Records supplied:
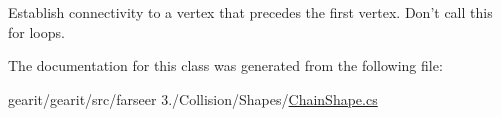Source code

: Establish connectivity to a vertex that precedes the first vertex. Don't call this for loops. 



The documentation for this class was generated from the following file\+:\begin{DoxyCompactItemize}
\item 
gearit/gearit/src/farseer 3./\+Collision/\+Shapes/\hyperlink{_chain_shape_8cs}{Chain\+Shape.\+cs}\end{DoxyCompactItemize}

Task item:
Your answer must consist solely of the lines from the one containing "this for loops." through the last line of the entries, reproduced exactly.

Answer for this exercise:
: Establish connectivity to a vertex that precedes the first vertex. Don't call this for loops. 



The documentation for this class was generated from the following file\+:\begin{DoxyCompactItemize}
\item 
gearit/gearit/src/farseer 3./\+Collision/\+Shapes/\hyperlink{_chain_shape_8cs}{Chain\+Shape.\+cs}\end{DoxyCompactItemize}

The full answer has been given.